Among the entries that follow, find every line with the word "bawah" and copy it.

::: Dataset extract :::

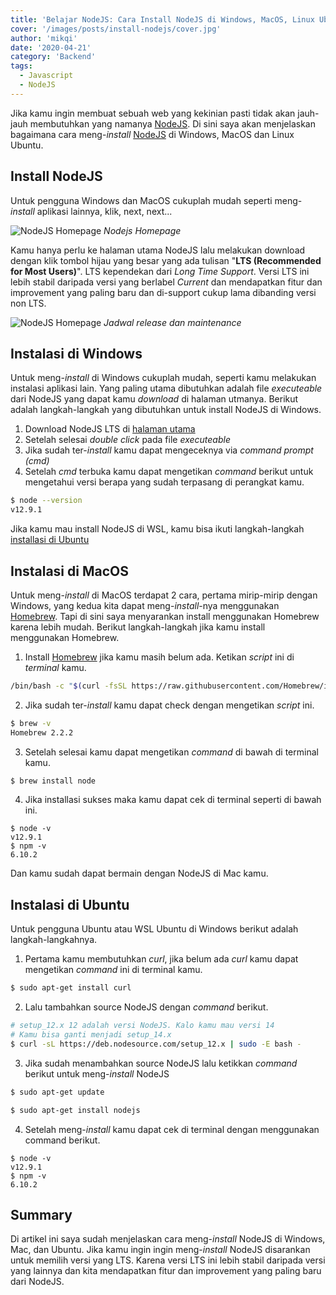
 ```yaml
---
title: 'Belajar NodeJS: Cara Install NodeJS di Windows, MacOS, Linux Ubuntu'
cover: '/images/posts/install-nodejs/cover.jpg'
author: 'mikqi'
date: '2020-04-21'
category: 'Backend'
tags:
  - Javascript
  - NodeJS
---
```


<!-- WHAT + When + Intro + Latar Belakang masalah -->

Jika kamu ingin membuat sebuah web yang kekinian pasti tidak akan jauh-jauh membutuhkan yang namanya [NodeJS](https://nodejs.org). Di sini saya akan menjelaskan bagaimana cara meng-_install_ [NodeJS](https://nodejs.org) di Windows, MacOS dan Linux Ubuntu.

## Install NodeJS

Untuk pengguna Windows dan MacOS cukuplah mudah seperti meng-_install_ aplikasi lainnya, klik, next, next...

![NodeJS Homepage](/images/posts/install-nodejs/homepage.png)
_Nodejs Homepage_

Kamu hanya perlu ke halaman utama NodeJS lalu melakukan download dengan klik tombol hijau yang besar yang ada tulisan "**LTS (Recommended for Most Users)**". LTS kependekan dari _Long Time Support_. Versi LTS ini lebih stabil daripada versi yang berlabel _Current_ dan mendapatkan fitur dan improvement yang paling baru dan di-support cukup lama dibanding versi non LTS.

![NodeJS Homepage](/images/posts/install-nodejs/schedule.png)
_Jadwal release dan maintenance_

## Instalasi di Windows

Untuk meng-_install_ di Windows cukuplah mudah, seperti kamu melakukan instalasi aplikasi lain. Yang paling utama dibutuhkan adalah file _executeable_ dari NodeJS yang dapat kamu _download_ di halaman utmanya. Berikut adalah langkah-langkah yang dibutuhkan untuk install NodeJS di Windows.

1. Download NodeJS LTS di [halaman utama](https://nodejs.org/)
2. Setelah selesai _double click_ pada file _executeable_
3. Jika sudah ter-_install_ kamu dapat mengeceknya via _command prompt (cmd)_
4. Setelah _cmd_ terbuka kamu dapat mengetikan _command_ berikut untuk mengetahui versi berapa yang sudah terpasang di perangkat kamu.

```bash
$ node --version
v12.9.1
```

Jika kamu mau install NodeJS di WSL, kamu bisa ikuti langkah-langkah [installasi di Ubuntu](#instalasi-di-ubuntu)

## Instalasi di MacOS

Untuk meng-_install_ di MacOS terdapat 2 cara, pertama mirip-mirip dengan Windows, yang kedua kita dapat meng-_install_-nya menggunakan [Homebrew](https://brew.sh). Tapi di sini saya menyarankan install menggunakan Homebrew karena lebih mudah. Berikut langkah-langkah jika kamu install menggunakan Homebrew.

1. Install [Homebrew](https://brew.sh) jika kamu masih belum ada. Ketikan _script_ ini di _terminal_ kamu.

```bash
/bin/bash -c "$(curl -fsSL https://raw.githubusercontent.com/Homebrew/install/master/install.sh)"
```

2. Jika sudah ter-_install_ kamu dapat check dengan mengetikan _script_ ini.

```bash
$ brew -v
Homebrew 2.2.2
```

3. Setelah selesai kamu dapat mengetikan _command_ di bawah di terminal kamu.

```bash
$ brew install node
```

4. Jika installasi sukses maka kamu dapat cek di terminal seperti di bawah ini.

```
$ node -v
v12.9.1
$ npm -v
6.10.2
```

Dan kamu sudah dapat bermain dengan NodeJS di Mac kamu.

## Instalasi di Ubuntu

Untuk pengguna Ubuntu atau WSL Ubuntu di Windows berikut adalah langkah-langkahnya.

1. Pertama kamu membutuhkan _curl_, jika belum ada _curl_ kamu dapat mengetikan _command_ ini di terminal kamu.

```bash
$ sudo apt-get install curl
```

2. Lalu tambahkan source NodeJS dengan _command_ berikut.

```bash
# setup_12.x 12 adalah versi NodeJS. Kalo kamu mau versi 14
# Kamu bisa ganti menjadi setup_14.x
$ curl -sL https://deb.nodesource.com/setup_12.x | sudo -E bash -
```

3. Jika sudah menambahkan source NodeJS lalu ketikkan _command_ berikut untuk meng-_install_ NodeJS

```bash
$ sudo apt-get update
```

```bash
$ sudo apt-get install nodejs
```

4. Setelah meng-_install_ kamu dapat cek di terminal dengan menggunakan command berikut.

```
$ node -v
v12.9.1
$ npm -v
6.10.2
```

## Summary

Di artikel ini saya sudah menjelaskan cara meng-_install_ NodeJS di Windows, Mac, dan Ubuntu. Jika kamu ingin ingin meng-_install_ NodeJS disarankan untuk memilih versi yang LTS. Karena versi LTS ini lebih stabil daripada versi yang lainnya dan kita mendapatkan fitur dan improvement yang paling baru dari NodeJS.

:::

**Output**
3. Setelah selesai kamu dapat mengetikan _command_ di bawah di terminal kamu.
4. Jika installasi sukses maka kamu dapat cek di terminal seperti di bawah ini.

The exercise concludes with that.